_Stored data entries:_
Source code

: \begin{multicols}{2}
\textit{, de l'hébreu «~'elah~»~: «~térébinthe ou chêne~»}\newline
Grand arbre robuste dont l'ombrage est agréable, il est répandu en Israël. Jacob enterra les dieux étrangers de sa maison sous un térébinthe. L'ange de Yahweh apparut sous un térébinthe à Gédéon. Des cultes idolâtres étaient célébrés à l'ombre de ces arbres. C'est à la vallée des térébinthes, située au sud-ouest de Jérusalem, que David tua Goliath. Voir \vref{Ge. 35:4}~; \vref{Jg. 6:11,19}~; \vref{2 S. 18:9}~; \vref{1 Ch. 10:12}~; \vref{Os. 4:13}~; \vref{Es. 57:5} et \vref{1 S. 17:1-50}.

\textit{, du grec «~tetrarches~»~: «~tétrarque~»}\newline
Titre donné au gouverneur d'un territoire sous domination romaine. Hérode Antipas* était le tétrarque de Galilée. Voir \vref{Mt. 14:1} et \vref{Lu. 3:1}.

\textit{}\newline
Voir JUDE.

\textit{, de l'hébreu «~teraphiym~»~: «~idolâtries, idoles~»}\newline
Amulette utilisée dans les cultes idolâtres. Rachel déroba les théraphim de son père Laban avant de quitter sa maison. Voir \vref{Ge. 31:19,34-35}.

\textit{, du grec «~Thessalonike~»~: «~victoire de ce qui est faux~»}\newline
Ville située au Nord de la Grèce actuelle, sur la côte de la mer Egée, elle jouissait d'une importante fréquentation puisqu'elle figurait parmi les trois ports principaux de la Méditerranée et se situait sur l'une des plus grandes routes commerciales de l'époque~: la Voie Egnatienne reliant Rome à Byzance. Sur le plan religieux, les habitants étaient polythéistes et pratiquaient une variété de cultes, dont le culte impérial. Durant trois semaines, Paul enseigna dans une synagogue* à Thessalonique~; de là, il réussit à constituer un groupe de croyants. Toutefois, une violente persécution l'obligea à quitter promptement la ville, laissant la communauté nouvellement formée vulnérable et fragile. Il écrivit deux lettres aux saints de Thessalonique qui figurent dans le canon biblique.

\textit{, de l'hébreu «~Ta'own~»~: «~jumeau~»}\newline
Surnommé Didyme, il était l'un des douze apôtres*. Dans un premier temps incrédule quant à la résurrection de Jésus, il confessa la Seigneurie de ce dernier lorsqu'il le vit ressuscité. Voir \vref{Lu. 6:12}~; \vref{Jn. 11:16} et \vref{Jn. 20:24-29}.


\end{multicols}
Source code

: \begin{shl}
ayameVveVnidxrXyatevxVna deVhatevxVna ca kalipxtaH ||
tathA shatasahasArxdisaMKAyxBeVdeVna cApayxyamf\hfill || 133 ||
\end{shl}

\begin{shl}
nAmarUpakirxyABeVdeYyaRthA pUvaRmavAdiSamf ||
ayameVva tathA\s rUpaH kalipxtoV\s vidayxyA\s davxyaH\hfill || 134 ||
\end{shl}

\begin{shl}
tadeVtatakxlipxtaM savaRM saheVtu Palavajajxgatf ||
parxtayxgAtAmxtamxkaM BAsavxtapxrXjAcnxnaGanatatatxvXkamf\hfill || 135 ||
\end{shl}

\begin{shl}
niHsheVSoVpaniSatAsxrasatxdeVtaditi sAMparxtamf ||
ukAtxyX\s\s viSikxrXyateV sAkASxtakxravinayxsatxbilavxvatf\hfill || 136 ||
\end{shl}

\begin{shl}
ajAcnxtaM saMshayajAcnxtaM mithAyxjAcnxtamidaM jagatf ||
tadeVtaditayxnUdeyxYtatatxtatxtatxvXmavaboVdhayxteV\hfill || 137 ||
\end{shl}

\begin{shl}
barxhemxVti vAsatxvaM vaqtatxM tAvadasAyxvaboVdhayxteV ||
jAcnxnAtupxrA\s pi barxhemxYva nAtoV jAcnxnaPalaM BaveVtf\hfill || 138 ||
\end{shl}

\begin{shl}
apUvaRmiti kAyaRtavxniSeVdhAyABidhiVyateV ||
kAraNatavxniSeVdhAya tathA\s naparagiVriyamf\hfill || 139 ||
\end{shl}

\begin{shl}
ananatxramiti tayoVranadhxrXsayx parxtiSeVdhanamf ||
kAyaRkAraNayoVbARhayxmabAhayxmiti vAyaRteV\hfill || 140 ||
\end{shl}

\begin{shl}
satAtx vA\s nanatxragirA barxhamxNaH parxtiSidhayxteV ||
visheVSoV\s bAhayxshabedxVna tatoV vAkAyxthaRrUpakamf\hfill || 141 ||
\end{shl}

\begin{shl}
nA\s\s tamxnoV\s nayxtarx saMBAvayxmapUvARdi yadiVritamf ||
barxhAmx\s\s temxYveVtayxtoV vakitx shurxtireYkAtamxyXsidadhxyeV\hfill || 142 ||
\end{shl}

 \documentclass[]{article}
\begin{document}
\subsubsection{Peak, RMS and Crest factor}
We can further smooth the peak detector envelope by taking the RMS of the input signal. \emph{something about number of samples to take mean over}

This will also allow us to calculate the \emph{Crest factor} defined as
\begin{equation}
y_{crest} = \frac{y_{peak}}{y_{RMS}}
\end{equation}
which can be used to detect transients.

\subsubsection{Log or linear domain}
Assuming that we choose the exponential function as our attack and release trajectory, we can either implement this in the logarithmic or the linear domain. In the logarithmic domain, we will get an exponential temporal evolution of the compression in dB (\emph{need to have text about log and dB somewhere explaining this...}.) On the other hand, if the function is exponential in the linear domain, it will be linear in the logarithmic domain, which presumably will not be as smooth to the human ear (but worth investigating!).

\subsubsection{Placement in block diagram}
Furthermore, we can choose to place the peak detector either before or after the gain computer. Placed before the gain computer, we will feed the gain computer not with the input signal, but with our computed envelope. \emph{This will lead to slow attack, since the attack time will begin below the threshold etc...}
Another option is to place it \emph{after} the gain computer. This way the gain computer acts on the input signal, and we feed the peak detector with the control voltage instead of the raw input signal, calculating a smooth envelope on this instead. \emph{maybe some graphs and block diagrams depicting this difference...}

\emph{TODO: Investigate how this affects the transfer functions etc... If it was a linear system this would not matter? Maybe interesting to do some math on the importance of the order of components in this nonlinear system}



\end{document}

_PROBLEM:_ Of all the entries above, output exactly the lines between the one holding "ayameVva tathA\s rUpaH" and the one holding "barxhemxVti vAsatxvaM vaqtatxM", inclusive.

_ANSWER SECTION:_
ayameVva tathA\s rUpaH kalipxtoV\s vidayxyA\s davxyaH\hfill || 134 ||
\end{shl}

\begin{shl}
tadeVtatakxlipxtaM savaRM saheVtu Palavajajxgatf ||
parxtayxgAtAmxtamxkaM BAsavxtapxrXjAcnxnaGanatatatxvXkamf\hfill || 135 ||
\end{shl}

\begin{shl}
niHsheVSoVpaniSatAsxrasatxdeVtaditi sAMparxtamf ||
ukAtxyX\s\s viSikxrXyateV sAkASxtakxravinayxsatxbilavxvatf\hfill || 136 ||
\end{shl}

\begin{shl}
ajAcnxtaM saMshayajAcnxtaM mithAyxjAcnxtamidaM jagatf ||
tadeVtaditayxnUdeyxYtatatxtatxtatxvXmavaboVdhayxteV\hfill || 137 ||
\end{shl}

\begin{shl}
barxhemxVti vAsatxvaM vaqtatxM tAvadasAyxvaboVdhayxteV ||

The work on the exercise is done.